His wife Del Teague added that the same was true of the mayor-elect.
“De Blasio was very available to us when we were trying to fight the closing of firehouses,” he said. “We thought, you know, this might be the last time we can really give him an award for being our borough, our community, because now he’s going to be mayor for everybody.”
The party was held at 113 Berry Street, the current home of the People’s Firehouse, where they will reside until the completion of renovations to the old EC212 firehouse just up the block.
The People’s Firehouse was formed when Adam Veneski, a grocer in the Williamsburg community, became fed up with fire station closures in communities plagued with arson.
Along with the other founding members of the People’s Firehouse, Veneski was an integral part of the 1975 protests that kept Engine Company 212 open by occupying the building and holding the fire truck inside hostage for several months.
Through the efforts of the People’s Firehouse and other community organizations, Engine Company 212 remained open until 2003. Now the group is a part of the process of turning the old firehouse into a community center called Northside Town Hall.
Restler, who accepted both his own award and de Blasio’s on his behalf, said that the reason he works so hard for the people in his community is that he understands working within government regulations isn’t easy.

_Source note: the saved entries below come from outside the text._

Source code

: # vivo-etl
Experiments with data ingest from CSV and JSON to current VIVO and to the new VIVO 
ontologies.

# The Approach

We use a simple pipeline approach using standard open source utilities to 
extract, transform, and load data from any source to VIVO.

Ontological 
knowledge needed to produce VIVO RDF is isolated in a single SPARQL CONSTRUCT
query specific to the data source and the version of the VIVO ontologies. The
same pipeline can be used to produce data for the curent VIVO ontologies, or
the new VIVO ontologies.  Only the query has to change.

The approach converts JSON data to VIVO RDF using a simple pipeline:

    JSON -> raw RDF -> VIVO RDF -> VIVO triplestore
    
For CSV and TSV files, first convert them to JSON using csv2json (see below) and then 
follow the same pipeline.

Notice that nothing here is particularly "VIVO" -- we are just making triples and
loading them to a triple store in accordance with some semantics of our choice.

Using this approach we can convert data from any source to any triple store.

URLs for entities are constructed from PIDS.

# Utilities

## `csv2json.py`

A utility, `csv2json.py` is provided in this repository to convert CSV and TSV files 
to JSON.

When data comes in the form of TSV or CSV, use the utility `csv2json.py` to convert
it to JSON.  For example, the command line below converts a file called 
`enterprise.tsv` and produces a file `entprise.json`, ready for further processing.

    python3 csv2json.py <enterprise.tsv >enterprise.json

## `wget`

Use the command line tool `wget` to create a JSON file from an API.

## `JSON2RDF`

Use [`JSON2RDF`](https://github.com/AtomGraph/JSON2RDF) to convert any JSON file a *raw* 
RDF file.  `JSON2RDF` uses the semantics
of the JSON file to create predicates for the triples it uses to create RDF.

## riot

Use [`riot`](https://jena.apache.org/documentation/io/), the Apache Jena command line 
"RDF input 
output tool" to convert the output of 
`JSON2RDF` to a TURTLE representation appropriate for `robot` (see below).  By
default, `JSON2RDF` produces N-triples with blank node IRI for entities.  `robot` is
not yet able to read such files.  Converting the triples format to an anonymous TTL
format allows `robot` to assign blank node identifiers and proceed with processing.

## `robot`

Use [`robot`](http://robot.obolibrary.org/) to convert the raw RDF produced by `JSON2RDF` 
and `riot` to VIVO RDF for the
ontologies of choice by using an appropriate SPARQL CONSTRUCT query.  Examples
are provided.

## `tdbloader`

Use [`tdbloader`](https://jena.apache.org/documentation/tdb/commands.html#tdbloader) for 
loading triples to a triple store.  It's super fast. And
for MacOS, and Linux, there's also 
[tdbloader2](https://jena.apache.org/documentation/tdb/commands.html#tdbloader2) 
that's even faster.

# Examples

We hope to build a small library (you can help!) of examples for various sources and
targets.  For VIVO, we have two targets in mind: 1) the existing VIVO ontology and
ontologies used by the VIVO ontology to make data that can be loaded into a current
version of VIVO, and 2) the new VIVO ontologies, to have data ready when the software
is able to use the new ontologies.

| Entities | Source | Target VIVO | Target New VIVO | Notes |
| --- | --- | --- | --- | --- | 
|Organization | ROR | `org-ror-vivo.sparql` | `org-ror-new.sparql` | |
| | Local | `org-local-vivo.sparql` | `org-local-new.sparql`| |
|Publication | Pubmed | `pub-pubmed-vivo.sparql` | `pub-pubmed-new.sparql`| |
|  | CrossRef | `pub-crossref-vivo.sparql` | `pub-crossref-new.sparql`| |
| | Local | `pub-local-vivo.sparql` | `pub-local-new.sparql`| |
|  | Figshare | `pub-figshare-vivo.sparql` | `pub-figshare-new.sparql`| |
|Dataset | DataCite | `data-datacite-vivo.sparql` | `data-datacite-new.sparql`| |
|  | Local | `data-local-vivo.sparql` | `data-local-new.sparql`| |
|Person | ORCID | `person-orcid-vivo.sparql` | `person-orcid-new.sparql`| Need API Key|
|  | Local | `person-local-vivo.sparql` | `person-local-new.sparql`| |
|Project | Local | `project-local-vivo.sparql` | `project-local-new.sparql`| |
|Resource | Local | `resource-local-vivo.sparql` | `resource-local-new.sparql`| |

“People who run for political office want to serve the community, and on any neighborhood issue that people are facing, I’d like to try to help,” said Restler. “It’s complicated in government, and with all the changes going on in this neighborhood, a lot of times, people don’t even know their neighbors anymore, and it’s helpful to have elected officials and community leaders who can help bridge gaps.”
After the awards were given, the Teague family picked up their instruments – with Del on the bass, Doug on his 1960 Telecaster, and their daughter Samantha on lead vocals – and played a folksy set of tunes.
To close the evening, donated gifts were given to all children in attendance.